■ **Exercise brief**: Across the entries below, how many lines contain the string "center"? Only the number is wanted.

■ **Data to examine**:
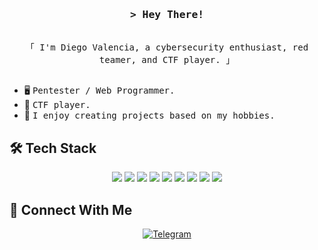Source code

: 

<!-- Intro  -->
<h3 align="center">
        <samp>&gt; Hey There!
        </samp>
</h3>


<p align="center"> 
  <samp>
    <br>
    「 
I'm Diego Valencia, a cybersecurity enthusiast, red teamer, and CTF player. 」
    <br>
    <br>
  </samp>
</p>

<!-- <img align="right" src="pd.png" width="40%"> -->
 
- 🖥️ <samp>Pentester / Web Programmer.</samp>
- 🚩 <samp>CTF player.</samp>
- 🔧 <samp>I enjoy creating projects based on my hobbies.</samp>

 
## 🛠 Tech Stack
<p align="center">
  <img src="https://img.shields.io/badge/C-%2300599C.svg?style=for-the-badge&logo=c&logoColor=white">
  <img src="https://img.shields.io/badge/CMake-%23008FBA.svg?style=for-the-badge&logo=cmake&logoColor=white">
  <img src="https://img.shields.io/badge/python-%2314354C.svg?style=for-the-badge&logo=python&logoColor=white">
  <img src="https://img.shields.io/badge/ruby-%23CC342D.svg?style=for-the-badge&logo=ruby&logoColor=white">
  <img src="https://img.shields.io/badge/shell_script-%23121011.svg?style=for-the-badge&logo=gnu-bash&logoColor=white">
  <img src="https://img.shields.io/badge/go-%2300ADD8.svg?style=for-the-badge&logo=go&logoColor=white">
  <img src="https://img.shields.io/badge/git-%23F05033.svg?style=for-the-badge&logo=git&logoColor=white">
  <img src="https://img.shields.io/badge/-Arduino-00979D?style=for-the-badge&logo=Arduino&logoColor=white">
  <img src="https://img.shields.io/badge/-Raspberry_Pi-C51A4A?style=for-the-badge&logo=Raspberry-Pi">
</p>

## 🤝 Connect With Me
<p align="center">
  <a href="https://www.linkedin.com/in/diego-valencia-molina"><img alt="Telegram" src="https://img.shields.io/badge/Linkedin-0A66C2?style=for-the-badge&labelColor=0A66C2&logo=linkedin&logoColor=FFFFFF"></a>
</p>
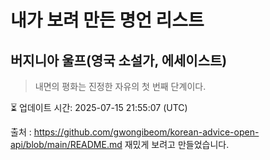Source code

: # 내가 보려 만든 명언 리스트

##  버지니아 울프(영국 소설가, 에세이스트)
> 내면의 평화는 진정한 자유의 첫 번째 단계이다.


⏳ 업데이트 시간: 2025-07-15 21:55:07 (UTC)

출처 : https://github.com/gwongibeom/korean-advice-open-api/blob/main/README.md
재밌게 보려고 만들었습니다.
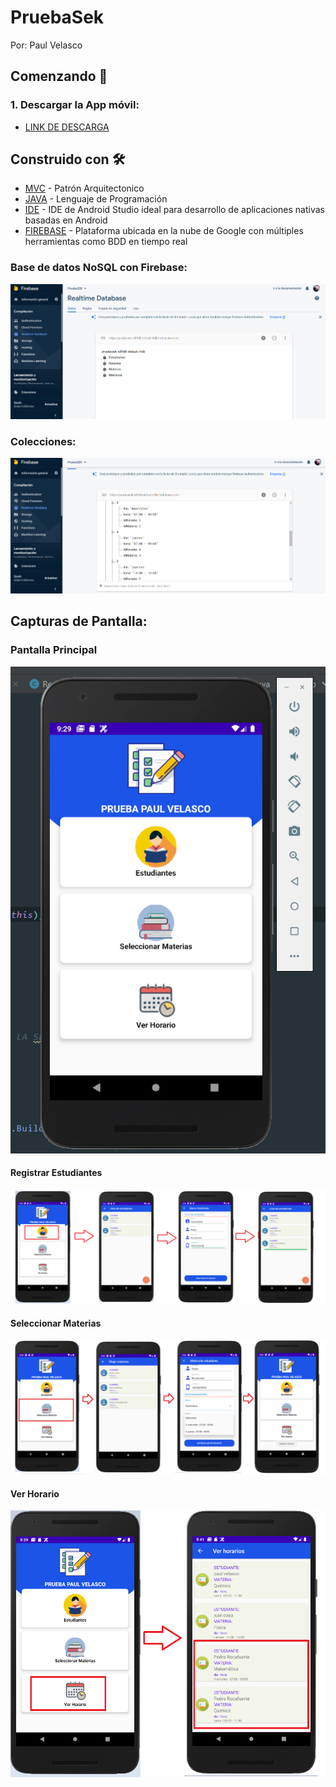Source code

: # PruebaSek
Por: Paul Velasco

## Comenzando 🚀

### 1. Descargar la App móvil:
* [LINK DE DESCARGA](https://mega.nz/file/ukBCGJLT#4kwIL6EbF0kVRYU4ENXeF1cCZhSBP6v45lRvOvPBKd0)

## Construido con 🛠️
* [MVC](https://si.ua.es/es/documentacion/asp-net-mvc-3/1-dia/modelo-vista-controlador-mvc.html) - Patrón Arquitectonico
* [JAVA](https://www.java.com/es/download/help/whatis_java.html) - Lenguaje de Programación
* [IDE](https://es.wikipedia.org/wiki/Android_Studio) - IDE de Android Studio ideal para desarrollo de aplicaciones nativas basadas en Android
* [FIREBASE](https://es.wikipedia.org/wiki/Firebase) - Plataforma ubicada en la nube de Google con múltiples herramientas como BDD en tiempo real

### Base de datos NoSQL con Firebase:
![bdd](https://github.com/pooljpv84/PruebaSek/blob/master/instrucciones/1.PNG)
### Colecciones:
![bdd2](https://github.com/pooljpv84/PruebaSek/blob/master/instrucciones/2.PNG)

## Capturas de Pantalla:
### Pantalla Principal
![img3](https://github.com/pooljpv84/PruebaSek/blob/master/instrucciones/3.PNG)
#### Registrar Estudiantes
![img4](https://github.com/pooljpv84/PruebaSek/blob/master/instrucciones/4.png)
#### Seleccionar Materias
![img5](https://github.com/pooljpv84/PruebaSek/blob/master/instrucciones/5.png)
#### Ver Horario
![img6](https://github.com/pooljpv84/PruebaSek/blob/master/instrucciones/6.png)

■ **Response to the exercise**: 4